Autoencoders consists of 2 parts — the encoder and the decoder . The encoder takes the input and outputs what is called the “code” . The decoder takes this code and is trained to convert it back into the input . If we go by the traditional argument that neural networks are function mappings, then the encoder can be f(x) and decoder can be g(h) . So our finaly output y is g(f(x)). As we are only training these networks to reproduce the input data x, they don’t need any labels or in other words they are unsupervised neural networks.
If we take a simple example of the input to be a 4 dimensional vector of values say 1, -1, 2, 3, and if the output from the network is 1, 1, 2, 3, we can compute a simple mean squared loss during training, which is 1 in this example and minimise this loss to train the network.
You may now start to realise that the network can quickly learn the unity function and the output can be the same as the input . However, the dimension of the code comes to the rescue. Note that in this figure that the output dimension of the encoder is just 3 implying that the dimension of the code is also 3 compared to the input dimension 4. This means that the network should somehow figure out a way to squeeze the 4 dimensiona l input into a 3 dimensional space. Using the same example input <click>, the code will be a completely different representation with values say 0.8, 1.2 and 2.2. By doing this, the encoder has literally encoded the input to a lower size. This autoencoder where the dimension of the code is less than the dimension of the input, its called an undercomplete autoencoder
Arguing the same way, if the dimension of the code is equal to or larger than the dimension of the input (in this case 5), then its a overcomplete autoencoder . Whenever the autoencoder is overcomplete, there is a very high chance that it maps to unity during training. In other words, it starts sending the input directly to the output by simply ignoring the additional nodes in the network.

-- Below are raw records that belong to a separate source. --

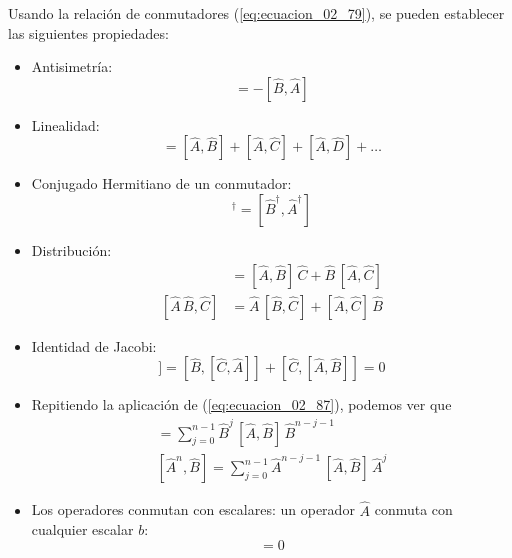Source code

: Usando la relación de conmutadores (\ref{eq:ecuacion_02_79}), se pueden establecer las siguientes propiedades:
\begin{itemize}
\item Antisimetría:
\begin{equation}
[\hat{A}, \hat{B}] = - [\hat{B}, \hat{A}]
\label{eq:ecuacion_02_84}
\end{equation}
\item Linealidad:
\begin{equation}
[\hat{A} + \hat{B} + \hat{C} + \hat{D} + \ldots] = [\hat{A} , \hat{B}] + [\hat{A} , \hat{C}] + [\hat{A} , \hat{D}] + \ldots
\label{eq:ecuacion_02_85} 
\end{equation}
\item Conjugado Hermitiano de un conmutador:
\begin{equation}
[\hat{A}, \hat{B}]^{\dagger} = [\hat{B}^{\dagger}, \hat{A}^{\dagger}]
\label{eq:ecuacion_02_86}
\end{equation}
\item Distribución:
\begin{align}
[\hat{A},  \hat{B} \, \hat{C}] &= [\hat{A} , \hat{B}] \,  \hat{C} + \hat{B} \, [\hat{A} , \hat{C}]
\label{eq:ecuacion_02_87} \\[1em]
[\hat{A} \, \hat{B} , \hat{C}] &= \hat{A} \,[ \hat{B} ,  \hat{C}] + [\hat{A} , \hat{C}] \, \hat{B}
\label{eq:ecuacion_02_88}
\end{align}
\item Identidad de Jacobi:
\begin{equation}
[\hat{A},  [\hat{B} , \hat{C}]] = [\hat{B}, [\hat{C} , \hat{A}]] + [\hat{C},  [\hat{A} , \hat{B}]] = 0
\label{eq:ecuacion_02_89}
\end{equation}
\item Repitiendo la aplicación de (\ref{eq:ecuacion_02_87}), podemos ver que
\begin{align}
[\hat{A},  \hat{B}^{n}] = \sum_{j=0}^{n-1} \hat{B}^{j} \, [\hat{A},  \hat{B}] \, \hat{B}^{n-j-1} \label{eq:ecuacion_02_90} \\
[\hat{A}^{n},  \hat{B}] = \sum_{j=0}^{n-1} \hat{A}^{n-j-1} \, [\hat{A},  \hat{B}] \, \hat{A}^{j} \label{eq:ecuacion_02_91}
\end{align}
\item Los operadores conmutan con escalares: un operador $\hat{A}$ conmuta con cualquier escalar $b$:
\begin{equation}
[ \hat{A}, b ] = 0
\label{eq:ecuacion_02_92}
\end{equation}
\end{itemize}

There are two ways we could overcome this problem. One is by introducing sparsity in the network and these are called sparse autoencoders. The other way is to introduce noise into the network and this gives birth to the class of denoising autoencoders. Both these types are grouped under the name reguliarzed autoencoders. Now lets look at each of them.
To understand sparse autoencoders, lets assume the scenario where the autoencoder learns unity and literally passes the input to the output. This scenario can be fixed by simply setting some of the values of the hidden code to zeros. By this simple fix, the network behaves as if it is now an undercomplete autoencoder.
But how do we force this during training? Lets go back to our mean squared error loss betwen the input and the output. We now introduce a new loss function omega that is acts on the code h. This is similar to L1 regularisation which is used to reduce the overfitting. But in this case the new term omega forces the codes to turn off a few values or in other words introduces sparsity in the network.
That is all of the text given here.